##### Data for this task #####
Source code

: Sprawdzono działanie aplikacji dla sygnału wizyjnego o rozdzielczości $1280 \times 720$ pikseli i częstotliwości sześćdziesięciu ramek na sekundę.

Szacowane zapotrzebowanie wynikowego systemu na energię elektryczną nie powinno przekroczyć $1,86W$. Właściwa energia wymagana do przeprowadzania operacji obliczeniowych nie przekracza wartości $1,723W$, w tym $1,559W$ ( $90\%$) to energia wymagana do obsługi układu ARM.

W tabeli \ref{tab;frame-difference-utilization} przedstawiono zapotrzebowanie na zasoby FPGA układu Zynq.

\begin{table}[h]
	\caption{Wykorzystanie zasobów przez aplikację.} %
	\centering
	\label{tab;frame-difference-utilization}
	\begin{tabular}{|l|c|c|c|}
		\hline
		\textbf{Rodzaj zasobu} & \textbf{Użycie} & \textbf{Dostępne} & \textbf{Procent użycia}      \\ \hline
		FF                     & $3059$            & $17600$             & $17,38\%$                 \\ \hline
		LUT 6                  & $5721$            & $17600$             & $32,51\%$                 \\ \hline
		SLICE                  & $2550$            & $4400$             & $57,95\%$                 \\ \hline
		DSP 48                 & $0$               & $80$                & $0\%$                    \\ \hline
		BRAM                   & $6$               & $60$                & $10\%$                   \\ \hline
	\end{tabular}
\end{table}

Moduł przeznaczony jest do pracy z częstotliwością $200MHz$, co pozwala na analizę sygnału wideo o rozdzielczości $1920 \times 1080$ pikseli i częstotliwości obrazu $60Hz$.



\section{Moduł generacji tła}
#####
##### Data for this task #####
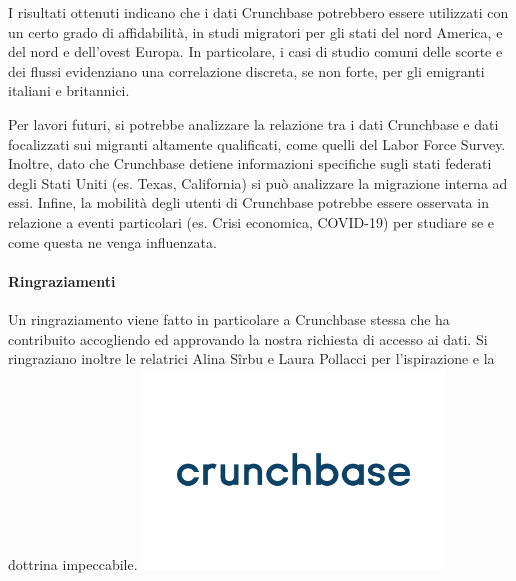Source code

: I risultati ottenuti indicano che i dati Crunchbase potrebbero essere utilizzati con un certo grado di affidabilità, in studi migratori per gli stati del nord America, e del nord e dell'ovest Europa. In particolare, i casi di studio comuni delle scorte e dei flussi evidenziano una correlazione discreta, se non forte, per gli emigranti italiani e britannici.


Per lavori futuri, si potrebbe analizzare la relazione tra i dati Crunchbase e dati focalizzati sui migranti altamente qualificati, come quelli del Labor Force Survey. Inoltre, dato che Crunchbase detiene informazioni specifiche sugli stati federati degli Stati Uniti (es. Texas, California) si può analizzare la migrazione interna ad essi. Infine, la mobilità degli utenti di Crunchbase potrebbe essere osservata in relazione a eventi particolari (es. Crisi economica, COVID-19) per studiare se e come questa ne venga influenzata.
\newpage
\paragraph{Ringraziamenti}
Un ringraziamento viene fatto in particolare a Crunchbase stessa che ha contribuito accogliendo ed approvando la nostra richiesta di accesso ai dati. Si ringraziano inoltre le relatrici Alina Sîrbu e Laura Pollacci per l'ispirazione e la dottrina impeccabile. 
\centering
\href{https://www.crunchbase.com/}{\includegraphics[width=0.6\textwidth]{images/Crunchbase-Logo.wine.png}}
#####
##### Data for this task #####
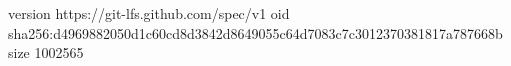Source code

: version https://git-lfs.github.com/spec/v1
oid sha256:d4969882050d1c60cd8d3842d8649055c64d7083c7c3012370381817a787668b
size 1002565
#####
### What to work on
Lines of the material may hold the string "utilization". Copy each one that does.

### The answer
W tabeli \ref{tab;frame-difference-utilization} przedstawiono zapotrzebowanie na zasoby FPGA układu Zynq.
	\label{tab;frame-difference-utilization}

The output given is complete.